» Problem description: Reproduce every record below exactly, without the pictures.

» Plain-text document sources:
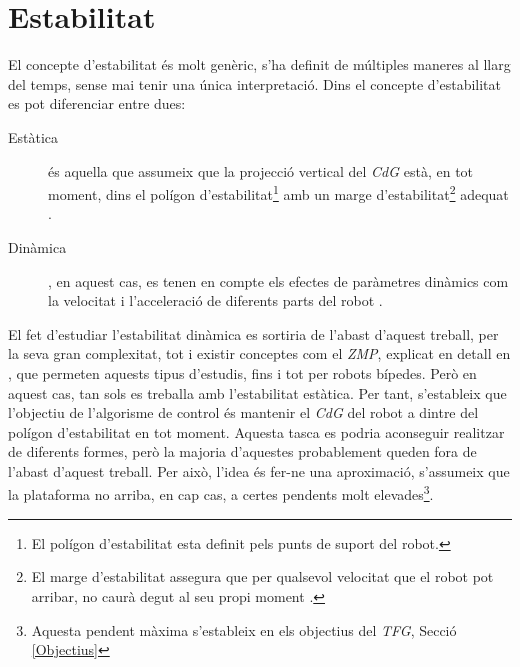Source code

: \documentclass[12pt,a4paper,final,twoside]{report}
\begin{document}


\section{Estabilitat}
\label{Estabilitat}

El concepte d'estabilitat és molt genèric, s'ha definit de múltiples maneres al llarg del temps, sense mai tenir una única interpretació. Dins el concepte d'estabilitat es pot diferenciar entre dues:
\begin{description}

\item[Estàtica] és aquella que assumeix que la projecció vertical del \textit{CdG} està, en tot moment, dins el polígon d'estabilitat\footnote{El polígon d'estabilitat esta definit pels punts de suport del robot.} amb un marge d'estabilitat\footnote{El marge d'estabilitat assegura que per qualsevol velocitat que el robot pot arribar, no caurà degut al seu propi moment \cite{Hugel1999}.} adequat \cite{Hugel1999}.

\item[Dinàmica], en aquest cas, es tenen en compte els efectes de paràmetres dinàmics com la velocitat i l'acceleració de diferents parts del robot \cite{Yazdani2012}.

\end{description}

El fet d'estudiar l'estabilitat dinàmica es sortiria de l'abast d'aquest treball, per la seva gran complexitat, tot i existir conceptes com el \textit{ZMP}, explicat en detall en \cite{Vukobratovic2004}, que permeten aquests tipus d'estudis, fins i tot per robots bípedes. Però en aquest cas, tan sols es treballa amb l'estabilitat estàtica. Per tant, s'estableix que l'objectiu de l'algorisme de control és mantenir el \textit{CdG} del robot a dintre del polígon d'estabilitat en tot moment. Aquesta tasca es podria aconseguir realitzar de diferents formes, però la majoria d'aquestes probablement queden fora de l'abast d'aquest treball. Per això, l'idea és fer-ne una aproximació, s'assumeix que la plataforma no arriba, en cap cas, a certes pendents molt elevades\footnote{Aquesta pendent màxima s'estableix en els objectius del \textit{TFG}, Secció \ref{Objectius}}. 
\end{document}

» Task output:
Source code

: \documentclass[12pt,a4paper,final,twoside]{report}
\begin{document}


\section{Estabilitat}
\label{Estabilitat}

El concepte d'estabilitat és molt genèric, s'ha definit de múltiples maneres al llarg del temps, sense mai tenir una única interpretació. Dins el concepte d'estabilitat es pot diferenciar entre dues:
\begin{description}

\item[Estàtica] és aquella que assumeix que la projecció vertical del \textit{CdG} està, en tot moment, dins el polígon d'estabilitat\footnote{El polígon d'estabilitat esta definit pels punts de suport del robot.} amb un marge d'estabilitat\footnote{El marge d'estabilitat assegura que per qualsevol velocitat que el robot pot arribar, no caurà degut al seu propi moment \cite{Hugel1999}.} adequat \cite{Hugel1999}.

\item[Dinàmica], en aquest cas, es tenen en compte els efectes de paràmetres dinàmics com la velocitat i l'acceleració de diferents parts del robot \cite{Yazdani2012}.

\end{description}

El fet d'estudiar l'estabilitat dinàmica es sortiria de l'abast d'aquest treball, per la seva gran complexitat, tot i existir conceptes com el \textit{ZMP}, explicat en detall en \cite{Vukobratovic2004}, que permeten aquests tipus d'estudis, fins i tot per robots bípedes. Però en aquest cas, tan sols es treballa amb l'estabilitat estàtica. Per tant, s'estableix que l'objectiu de l'algorisme de control és mantenir el \textit{CdG} del robot a dintre del polígon d'estabilitat en tot moment. Aquesta tasca es podria aconseguir realitzar de diferents formes, però la majoria d'aquestes probablement queden fora de l'abast d'aquest treball. Per això, l'idea és fer-ne una aproximació, s'assumeix que la plataforma no arriba, en cap cas, a certes pendents molt elevades\footnote{Aquesta pendent màxima s'estableix en els objectius del \textit{TFG}, Secció \ref{Objectius}}. 
\end{document}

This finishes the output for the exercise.